How not to shoot yourself in the foot using Liquibase

It never happened, and here it is again!

On the next project, we decided to use Liquibase from the very beginning to avoid problems in the future. As it turned out, not all young team members know how to use it correctly. I did an internal workshop, which I then decided to turn into an article.

This article includes helpful tips and descriptions of three of the most obvious pitfalls you can fall into when working with relational database migration tools, Liquibase in particular. Designed for Java developers of Junior and Middle level, for more experienced developers it may be interesting for structuring and repeating what is most likely already known.

How not to shoot yourself in the foot using Liquibase

Liquibase and Flyway are the main competing technologies for solving the problems of version control of relational structures in the Java world. The first is completely free, in practice it is more often chosen for use, which is why Liquibase was chosen as the hero of the publication. However, some of the practices described may be generic, depending on the architecture of your application.

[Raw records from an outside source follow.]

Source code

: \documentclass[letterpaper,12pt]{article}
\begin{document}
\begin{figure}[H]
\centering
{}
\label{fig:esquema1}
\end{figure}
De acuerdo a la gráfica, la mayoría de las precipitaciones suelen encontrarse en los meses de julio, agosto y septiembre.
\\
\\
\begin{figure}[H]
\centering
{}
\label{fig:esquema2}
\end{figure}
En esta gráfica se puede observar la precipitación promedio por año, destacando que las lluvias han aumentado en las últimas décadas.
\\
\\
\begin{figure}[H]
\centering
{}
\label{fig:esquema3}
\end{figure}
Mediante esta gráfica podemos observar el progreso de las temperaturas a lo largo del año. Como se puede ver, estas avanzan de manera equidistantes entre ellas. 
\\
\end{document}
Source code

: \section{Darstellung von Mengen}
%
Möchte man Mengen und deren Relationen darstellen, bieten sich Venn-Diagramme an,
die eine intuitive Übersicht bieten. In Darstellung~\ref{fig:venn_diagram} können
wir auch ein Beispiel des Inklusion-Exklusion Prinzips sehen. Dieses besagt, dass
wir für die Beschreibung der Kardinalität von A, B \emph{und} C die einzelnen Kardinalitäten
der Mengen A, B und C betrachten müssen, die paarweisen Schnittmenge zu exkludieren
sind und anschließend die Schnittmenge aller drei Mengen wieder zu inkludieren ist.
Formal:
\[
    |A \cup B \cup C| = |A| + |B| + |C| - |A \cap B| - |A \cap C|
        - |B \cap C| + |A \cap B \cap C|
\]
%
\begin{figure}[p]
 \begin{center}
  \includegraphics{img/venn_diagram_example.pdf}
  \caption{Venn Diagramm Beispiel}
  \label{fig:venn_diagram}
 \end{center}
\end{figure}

Relational migrations are a forced way to deal with the weak flexibility of relational data stores. In the era of fashion for OOP, the style of working with the database meant that we would describe the schema once and not touch it again. But the reality is always that things change, and changes to the structure of tables are required quite often. Naturally, the process itself is painful and unpleasant.

I will not delve into the description of the technology and instructions for adding the library to your project, enough articles have been written on this topic:

In addition, there was already a great article on the topic of useful tips:

Tips

I want to share my advice and comments, which were born through the sweat, blood and pain of solving problems with migration.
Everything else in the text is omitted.